→ **Your assignment**: With no images included, output each entry below exactly as it appears.

→ **Data excerpts**:
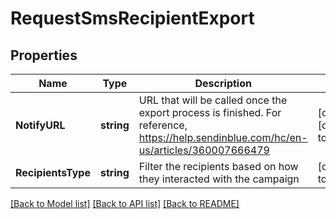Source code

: # RequestSmsRecipientExport

## Properties
Name | Type | Description | Notes
------------ | ------------- | ------------- | -------------
**NotifyURL** | **string** | URL that will be called once the export process is finished. For reference, https://help.sendinblue.com/hc/en-us/articles/360007666479 | [optional] [default to null]
**RecipientsType** | **string** | Filter the recipients based on how they interacted with the campaign | [default to null]

[[Back to Model list]](../README.md#documentation-for-models) [[Back to API list]](../README.md#documentation-for-api-endpoints) [[Back to README]](../README.md)

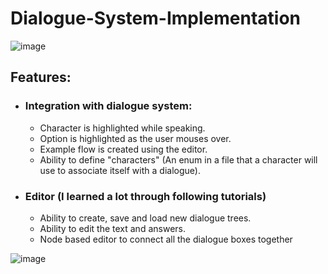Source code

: # Dialogue-System-Implementation

![image](https://user-images.githubusercontent.com/33844493/219976760-19ddd4aa-e39b-44d5-a122-c51105002628.png)


## Features:
- ### Integration with dialogue system:
  - Character is highlighted while speaking.
  - Option is highlighted as the user mouses over.
  - Example flow is created using the editor.
  - Ability to define "characters" (An enum in a file that a character will use to associate itself with a dialogue).
- ### Editor (I learned a lot through following tutorials)
  - Ability to create, save and load new dialogue trees.
  - Ability to edit the text and answers.
  - Node based editor to connect all the dialogue boxes together

![image](https://user-images.githubusercontent.com/33844493/219976792-fa57523d-7d0f-4cda-837f-f06900428a43.png)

→ **Answer box**:
Source code

: # RequestSmsRecipientExport

## Properties
Name | Type | Description | Notes
------------ | ------------- | ------------- | -------------
**NotifyURL** | **string** | URL that will be called once the export process is finished. For reference, https://help.sendinblue.com/hc/en-us/articles/360007666479 | [optional] [default to null]
**RecipientsType** | **string** | Filter the recipients based on how they interacted with the campaign | [default to null]

[[Back to Model list]](../README.md#documentation-for-models) [[Back to API list]](../README.md#documentation-for-api-endpoints) [[Back to README]](../README.md)

Source code

: # Dialogue-System-Implementation

![image](https://user-images.githubusercontent.com/33844493/219976760-19ddd4aa-e39b-44d5-a122-c51105002628.png)


## Features:
- ### Integration with dialogue system:
  - Character is highlighted while speaking.
  - Option is highlighted as the user mouses over.
  - Example flow is created using the editor.
  - Ability to define "characters" (An enum in a file that a character will use to associate itself with a dialogue).
- ### Editor (I learned a lot through following tutorials)
  - Ability to create, save and load new dialogue trees.
  - Ability to edit the text and answers.
  - Node based editor to connect all the dialogue boxes together

![image](https://user-images.githubusercontent.com/33844493/219976792-fa57523d-7d0f-4cda-837f-f06900428a43.png)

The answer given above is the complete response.